Hillary Rodham Clinton’s dream of overhauling the country’s health-care system as the steward of a new Senate subcommittee has reportedly flatlined.

The New York senator had made health-care reform the centerpiece of her presidential campaign. After bowing out of the race, Clinton pushed fellow Democratic Sen. Ted Kennedy, the chairman of the Health, Education, Labor and Pensions Committee, to create a special health subcommittee for her to head.

But the Massachusetts senator, who’s battling brain cancer, has shot down that idea – all but dashing any hope Clinton had of pinning her legacy to universal coverage.

Michael Myers, Kennedy’s staff director on the committee, ended any speculation by telling the trade publication Inside Health Policy that Clinton would not chair a subcommittee. Kennedy will instead hold health-care proceedings at the full committee level, Myers said.

“In the end, it’s President Obama who’s going to lead the effort for us,” Myers told Inside Health Policy.

According to The Washington Post, Clinton had sought the subcommittee to grab the health-care policy reins away from Kennedy, a champion of reform.

Clinton senior adviser Philippe Reines told The Post the senator would assist however she could.

Clinton told Kennedy and Majority Leader Harry Reid “that she stands ready to help President-elect Obama in any and every way she can to enact comprehensive health-care reform, which she has sought for nearly two decades,” Reines said.

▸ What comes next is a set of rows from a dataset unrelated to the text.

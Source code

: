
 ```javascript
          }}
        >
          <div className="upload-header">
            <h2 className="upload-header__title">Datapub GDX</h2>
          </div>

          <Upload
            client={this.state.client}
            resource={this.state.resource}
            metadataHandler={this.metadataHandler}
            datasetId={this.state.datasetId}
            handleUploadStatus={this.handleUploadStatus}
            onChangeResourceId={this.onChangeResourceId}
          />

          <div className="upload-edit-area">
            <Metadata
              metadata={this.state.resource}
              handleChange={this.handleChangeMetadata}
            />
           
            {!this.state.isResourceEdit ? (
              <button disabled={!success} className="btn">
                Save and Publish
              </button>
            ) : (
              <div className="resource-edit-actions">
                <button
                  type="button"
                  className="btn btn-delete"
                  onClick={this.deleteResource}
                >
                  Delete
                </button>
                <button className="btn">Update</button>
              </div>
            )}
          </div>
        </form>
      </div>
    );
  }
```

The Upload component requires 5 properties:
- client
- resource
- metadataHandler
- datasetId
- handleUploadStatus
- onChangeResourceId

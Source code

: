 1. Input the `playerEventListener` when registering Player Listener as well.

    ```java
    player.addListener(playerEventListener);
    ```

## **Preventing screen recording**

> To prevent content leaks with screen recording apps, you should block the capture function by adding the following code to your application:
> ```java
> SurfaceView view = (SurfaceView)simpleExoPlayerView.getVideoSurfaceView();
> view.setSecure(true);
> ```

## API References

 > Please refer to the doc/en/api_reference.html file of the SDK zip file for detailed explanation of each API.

Clinton discussed her future endeavors in a Time magazine interview this week, quashing speculation she wanted a Cabinet-level job in the Obama administration or a seat on the Supreme Court.

“I’m interested in standing on the South Lawn of the White House and seeing President Obama signing into law quality, affordable health care for everybody, and voting in a big majority for clean, renewable energy and smarter economic policies,” Clinton told Time.